Het heeft best lang geduurd maar nu is het dan toch zover. Botte ongenuanceerde ergernis. Dan wil ik vloeken spuwen in het aangezicht van hen die ik voor de gelegenheid de stempel onbekwaam heb opgedrukt. Dan zou ik ze bij de schouders willen grijpen en door elkaar schudden om hen te wijzen op hun miserabel falen. Ze bij het nekvel grijpen en hen met de neus in hun zielige gebrek aan toewijdig en talent wrijven om ze uiteindelijk met een schop onder hun luie kont voorgoed het half afgewerkte huis uit te trappen. Dan word ik cynisch als geen ander en schrijf ik mails in zure zwarte gal. Ik herken dan in mezelf de archetypische arrogante en betweterige vent die ik meestal netjes weg kan moffelen, die als ik hem in een ander tegenkom, zo kan misprijzen. Niet dat iets van dat alles ooit al te fel of onverbloemd naar buiten straalt. De eerste lading is altijd voor mijn vrouw en af en toe ook wel voor een verre vriend. Die mogen dan aanhoren hoe ik de mensheid ben gaan haten. Als geen ander kunnen ze me dan sussen. Ze verdoven, enkel door te luisteren en een welgemeende knik of subtiele houding van hoofd of handen, de razende vuurzee in mijn kop. Dan gaat het nog wat liggen sissen om me uiteindelijk toch weer tot het besef te brengen dat niet ingeloste verwachtingen telkens weer hun oorsprong vinden in de verwachtingen zelf, en maar zelden bij hen die ze verondersteld worden in te lossen.

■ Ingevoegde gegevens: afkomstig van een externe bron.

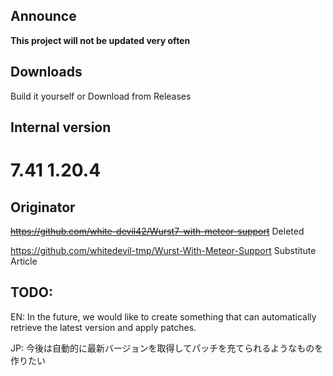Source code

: ## Announce
**This project will not be updated very often**

## Downloads

Build it yourself
or
Download from Releases

## Internal version
# 7.41  1.20.4

## Originator
~~https://github.com/white-devil42/Wurst7-with-meteor-support~~ Deleted

https://github.com/whitedevil-tmp/Wurst-With-Meteor-Support Substitute Article


## TODO:
EN: In the future, we would like to create something that can automatically retrieve the latest version and apply patches.

JP: 今後は自動的に最新バージョンを取得してパッチを充てられるようなものを作りたい 
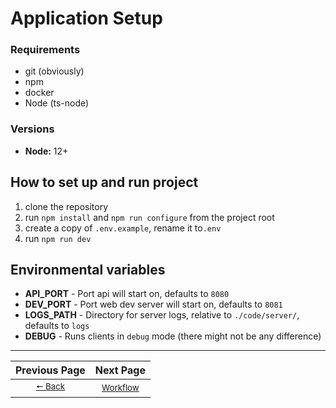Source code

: # Application Setup
### Requirements
 - git (obviously)
 - npm
 - docker
 - Node (ts-node)

### Versions
 - **Node:** 12+

## How to set up and run project
1. clone the repository
1. run `npm install` and `npm run configure` from the project root
1. create a copy of `.env.example`, rename it to`.env`
1. run `npm run dev`

## Environmental variables
 - **API_PORT** - Port api will start on, defaults to `8080`
 - **DEV_PORT** - Port web dev server will start on, defaults to `8081`
 - **LOGS_PATH** - Directory for server logs, relative to `./code/server/`, defaults to `logs`
 - **DEBUG** - Runs clients in `debug` mode (there might not be any difference)

---

| Previous Page | Next Page |
|:-------------:|:-----:|
| <sup>[🠔 Back](./readme.md)</sup> | <sup>[Workflow](./environments.md)</sup> |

De badkamer, de aanleiding van al die heftigheid, wordt voor ons ontworpen door een interieurarchitecte die we zonder extra kosten bij de diensten van het architectenbureau krijgen. Als iets een zootje is geworden dan is het wel de badkamer. Het ontwerp krijgt voorlopig het voordeel van de twijfel. Of het straks allemaal handig in dagelijks gebruik wordt moet nog blijken, maar op het voor leken begrijpelijk 3D plannetje in vierkleuren druk zag het er wel netjes uit. En verder klopte er niets. Onze keukenman, ook aangesproken om de badkamer in mekaar te timmeren, een man van weinig woorden en veel praktijk, stond er wat beduusd naar te staren terwijl hij zijn schrijnwerkerij aan het opmeten was. "Ik krijg nooit zo een gedetailleerd uitgewerkt ontwerp. Jammer dat het weinig te maken heeft met jullie badkamer", was zijn laconieke bedenking. Daarop ging hij met meter, notaboekje en potlood aan de slag. Het plan eindigde in een hoekje.

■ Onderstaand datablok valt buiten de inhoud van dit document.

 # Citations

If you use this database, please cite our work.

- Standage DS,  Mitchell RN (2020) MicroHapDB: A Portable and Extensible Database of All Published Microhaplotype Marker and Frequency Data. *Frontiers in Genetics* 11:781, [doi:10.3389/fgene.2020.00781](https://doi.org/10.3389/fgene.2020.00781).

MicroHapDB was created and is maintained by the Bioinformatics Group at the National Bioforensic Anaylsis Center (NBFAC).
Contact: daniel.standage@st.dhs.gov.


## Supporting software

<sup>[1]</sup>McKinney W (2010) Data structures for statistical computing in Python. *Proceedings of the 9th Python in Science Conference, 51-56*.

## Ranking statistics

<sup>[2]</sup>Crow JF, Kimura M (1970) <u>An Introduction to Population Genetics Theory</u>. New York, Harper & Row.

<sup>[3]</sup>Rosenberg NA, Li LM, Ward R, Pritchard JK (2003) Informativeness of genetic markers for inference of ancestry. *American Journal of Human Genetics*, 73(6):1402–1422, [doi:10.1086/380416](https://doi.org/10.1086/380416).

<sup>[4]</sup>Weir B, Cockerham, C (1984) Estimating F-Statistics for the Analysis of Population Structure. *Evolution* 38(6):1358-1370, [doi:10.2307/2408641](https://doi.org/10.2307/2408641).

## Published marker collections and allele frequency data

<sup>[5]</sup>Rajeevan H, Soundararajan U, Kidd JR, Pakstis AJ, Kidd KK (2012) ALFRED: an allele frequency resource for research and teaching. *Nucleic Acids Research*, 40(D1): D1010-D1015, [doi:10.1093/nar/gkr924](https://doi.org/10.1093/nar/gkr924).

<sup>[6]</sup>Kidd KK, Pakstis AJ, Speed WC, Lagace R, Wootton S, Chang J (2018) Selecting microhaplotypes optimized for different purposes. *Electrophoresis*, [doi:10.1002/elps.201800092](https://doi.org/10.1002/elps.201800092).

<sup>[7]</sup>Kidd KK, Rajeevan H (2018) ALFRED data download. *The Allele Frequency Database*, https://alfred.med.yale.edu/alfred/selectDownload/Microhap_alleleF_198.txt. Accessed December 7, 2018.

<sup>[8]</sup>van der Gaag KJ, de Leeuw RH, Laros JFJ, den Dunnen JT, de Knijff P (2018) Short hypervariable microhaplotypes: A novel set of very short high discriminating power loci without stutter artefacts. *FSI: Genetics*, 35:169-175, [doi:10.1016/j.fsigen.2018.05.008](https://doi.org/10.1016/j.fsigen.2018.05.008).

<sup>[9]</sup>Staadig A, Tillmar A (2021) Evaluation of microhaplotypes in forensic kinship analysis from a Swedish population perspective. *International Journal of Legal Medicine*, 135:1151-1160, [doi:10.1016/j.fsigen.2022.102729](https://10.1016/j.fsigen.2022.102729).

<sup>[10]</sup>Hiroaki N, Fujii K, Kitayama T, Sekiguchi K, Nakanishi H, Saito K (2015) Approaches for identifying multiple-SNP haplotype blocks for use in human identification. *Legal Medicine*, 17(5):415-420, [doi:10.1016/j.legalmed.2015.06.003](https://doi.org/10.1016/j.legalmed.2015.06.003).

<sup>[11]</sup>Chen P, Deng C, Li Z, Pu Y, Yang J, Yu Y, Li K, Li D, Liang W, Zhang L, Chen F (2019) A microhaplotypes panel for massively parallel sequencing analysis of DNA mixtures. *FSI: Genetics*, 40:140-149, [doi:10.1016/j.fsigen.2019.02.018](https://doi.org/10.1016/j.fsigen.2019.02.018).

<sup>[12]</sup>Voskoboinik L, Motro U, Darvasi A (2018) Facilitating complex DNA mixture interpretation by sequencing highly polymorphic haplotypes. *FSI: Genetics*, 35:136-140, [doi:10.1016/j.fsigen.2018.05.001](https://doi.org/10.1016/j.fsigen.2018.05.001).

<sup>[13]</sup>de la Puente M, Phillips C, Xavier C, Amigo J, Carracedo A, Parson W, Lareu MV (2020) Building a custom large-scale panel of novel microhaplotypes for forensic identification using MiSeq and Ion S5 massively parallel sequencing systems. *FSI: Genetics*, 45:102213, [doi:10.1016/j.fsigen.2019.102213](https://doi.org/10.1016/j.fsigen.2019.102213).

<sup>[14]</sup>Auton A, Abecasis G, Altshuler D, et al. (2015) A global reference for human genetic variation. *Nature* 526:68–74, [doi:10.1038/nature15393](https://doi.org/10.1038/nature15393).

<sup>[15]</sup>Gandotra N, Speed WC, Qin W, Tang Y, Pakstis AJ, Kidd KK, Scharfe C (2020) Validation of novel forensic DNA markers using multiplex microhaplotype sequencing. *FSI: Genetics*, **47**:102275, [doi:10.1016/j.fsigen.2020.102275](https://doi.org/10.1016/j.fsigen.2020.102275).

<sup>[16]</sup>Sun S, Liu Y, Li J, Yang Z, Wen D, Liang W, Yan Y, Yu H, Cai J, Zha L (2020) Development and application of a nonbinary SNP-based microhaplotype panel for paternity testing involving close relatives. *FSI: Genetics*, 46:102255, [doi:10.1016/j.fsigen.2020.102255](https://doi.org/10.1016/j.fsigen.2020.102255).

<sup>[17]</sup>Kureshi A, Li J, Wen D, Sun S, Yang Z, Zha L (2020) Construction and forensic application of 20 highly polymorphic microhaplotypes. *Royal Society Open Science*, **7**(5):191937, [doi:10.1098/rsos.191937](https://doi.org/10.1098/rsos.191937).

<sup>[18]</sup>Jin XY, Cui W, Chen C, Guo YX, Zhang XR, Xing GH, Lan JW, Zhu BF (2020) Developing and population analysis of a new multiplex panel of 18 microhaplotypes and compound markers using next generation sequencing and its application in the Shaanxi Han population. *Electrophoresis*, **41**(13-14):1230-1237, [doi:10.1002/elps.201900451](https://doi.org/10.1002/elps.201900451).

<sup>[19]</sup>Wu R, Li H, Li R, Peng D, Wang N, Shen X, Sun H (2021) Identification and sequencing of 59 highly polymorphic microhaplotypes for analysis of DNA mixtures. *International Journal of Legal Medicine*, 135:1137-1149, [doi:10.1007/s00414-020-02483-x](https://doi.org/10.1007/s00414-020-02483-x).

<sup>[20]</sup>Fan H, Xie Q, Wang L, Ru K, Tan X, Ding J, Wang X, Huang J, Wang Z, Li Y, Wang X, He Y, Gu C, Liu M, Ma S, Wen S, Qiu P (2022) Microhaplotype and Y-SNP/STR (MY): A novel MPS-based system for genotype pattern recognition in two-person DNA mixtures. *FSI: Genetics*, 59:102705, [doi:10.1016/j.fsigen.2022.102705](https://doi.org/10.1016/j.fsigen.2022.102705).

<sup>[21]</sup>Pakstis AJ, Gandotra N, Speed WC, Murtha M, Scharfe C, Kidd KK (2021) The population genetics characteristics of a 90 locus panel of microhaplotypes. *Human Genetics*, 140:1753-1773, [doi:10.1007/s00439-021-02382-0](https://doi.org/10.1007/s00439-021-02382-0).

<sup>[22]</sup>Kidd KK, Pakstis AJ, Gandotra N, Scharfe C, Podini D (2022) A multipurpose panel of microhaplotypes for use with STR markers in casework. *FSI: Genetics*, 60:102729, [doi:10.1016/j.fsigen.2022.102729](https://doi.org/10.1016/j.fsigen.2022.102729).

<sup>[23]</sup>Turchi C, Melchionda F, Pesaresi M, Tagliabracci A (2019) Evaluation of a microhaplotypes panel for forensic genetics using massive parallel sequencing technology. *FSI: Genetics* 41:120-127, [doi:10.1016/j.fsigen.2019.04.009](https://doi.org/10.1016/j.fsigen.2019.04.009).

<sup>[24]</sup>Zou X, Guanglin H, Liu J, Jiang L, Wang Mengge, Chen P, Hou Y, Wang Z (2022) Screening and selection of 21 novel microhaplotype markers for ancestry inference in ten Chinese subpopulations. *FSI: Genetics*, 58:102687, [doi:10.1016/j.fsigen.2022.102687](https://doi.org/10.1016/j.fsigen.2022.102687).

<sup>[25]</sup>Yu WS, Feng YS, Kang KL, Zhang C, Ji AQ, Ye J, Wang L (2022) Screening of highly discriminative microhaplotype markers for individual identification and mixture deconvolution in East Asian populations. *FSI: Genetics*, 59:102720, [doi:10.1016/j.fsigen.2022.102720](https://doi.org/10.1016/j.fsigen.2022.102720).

Naast de klassieke spulletjes die een mens deze dagen in zijn badkamer kwijt wil, moet er in ons geval ook een trap naar een hoger gelegen waskamer komen, moet de afzuigbuis van de dampkap door de badkamer passeren en hebben we op aanraden gekozen voor een epoxy vloer.
Het dampkapgat was al voorgeboord zowel in het dak als in de vloer van de badkamer. Daar had de aannemer voor gezorgd. Netjes boven elkaar en volgens plan en ook op een volledige verkeerde plaats. Een nieuw gat in het afgewerkte dak leek technisch geen optie en een nieuw gat in de badkamervloer boven de kookplaat kon ook al niet vanwege allerlei leidingen in de vers gegoten chape. Na veel gepalaver werd er dan maar gekozen om ergens halfweg de boor in de vloer te zetten zodat dampkapbuis straks ergens in een stuk meubel weggemoffeld kan worden op haar kronkelige weg van keuken naar dak.

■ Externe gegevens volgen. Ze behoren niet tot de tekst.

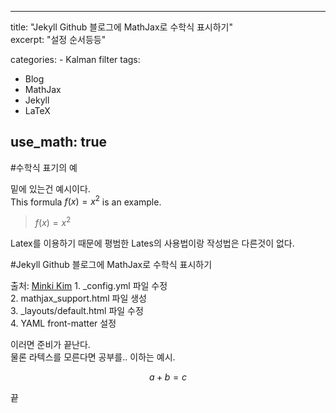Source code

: ---

title: "Jekyll Github 블로그에 MathJax로 수학식 표시하기"  
excerpt: "설정 순서등등"

categories: - Kalman filter tags:  
- Blog  
- MathJax  
- Jekyll  
- LaTeX

use_math: true
--------------

#수학식 표기의 예

밑에 있는건 예시이다.  
This formula $f(x) = x^2$ is an example.  
> $f(x) = x^2$

Latex를 이용하기 때문에 평범한 Lates의 사용법이랑 작성법은 다른것이 없다.

#Jekyll Github 블로그에 MathJax로 수학식 표시하기

출처: [Minki Kim](https://mkkim85.github.io/blog-apply-mathjax-to-jekyll-and-github-pages/) 1. _config.yml 파일 수정  
2. mathjax_support.html 파일 생성  
3. _layouts/default.html 파일 수정  
4. YAML front-matter 설정

이러면 준비가 끝난다.  
물론 라텍스를 모른다면 공부를.. 이하는 예시.

$$ a + b = c $$

끝
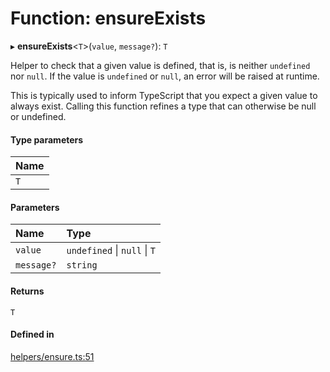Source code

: # Function: ensureExists

▸ **ensureExists**<`T`\>(`value`, `message?`): `T`

Helper to check that a given value is defined, that is, is neither `undefined` nor `null`.
If the value is `undefined` or `null`, an error will be raised at runtime.

This is typically used to inform TypeScript that you expect a given value to always exist.
Calling this function refines a type that can otherwise be null or undefined.

#### Type parameters

| Name |
| :------ |
| `T` |

#### Parameters

| Name | Type |
| :------ | :------ |
| `value` | `undefined` \| ``null`` \| `T` |
| `message?` | `string` |

#### Returns

`T`

#### Defined in

[helpers/ensure.ts:51](https://github.com/coda/packs-sdk/blob/main/helpers/ensure.ts#L51)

De trap van badkamer naar waskamer bleek al even lastig te organizeren. Op plan was het geen probleem maar de details van hoe die trap aan het bad moest aangewerkt worden, daar had niemand bij stilgestaan. Het plan eindigde dus ook deze keer aan de zijlijn en er ontstond een geanimeerd gesprek tussen aannemer, architect en loodgieter. We stonden er wat naar te kijken tot er plots werd voorgesteld een extra muurtje van een meter tussen bad en trap te metselen. Dat zag mijn vrouw dan weer niet zitten. Ze kon het zich maar moeilijk voorstellen. De architect, eens je haar aandacht hebt altijd bereid te helpen, begon direct te schetsen. Onnodig vond mijn vrouw die op zoek ging naar een stuk bouwafval van het juiste formaat om als virtuele muur te dienen. In geen tijd stond er een modelmuurtje. Minder werk dan tekenen en beduidend realistischer. De aannemer kon er om lachen, de architecte ook, zei het iets minder overtuigend. Het voorstel met het muurtje, daarvan was iedereen wel overtuigd, werd terug afgevoerd.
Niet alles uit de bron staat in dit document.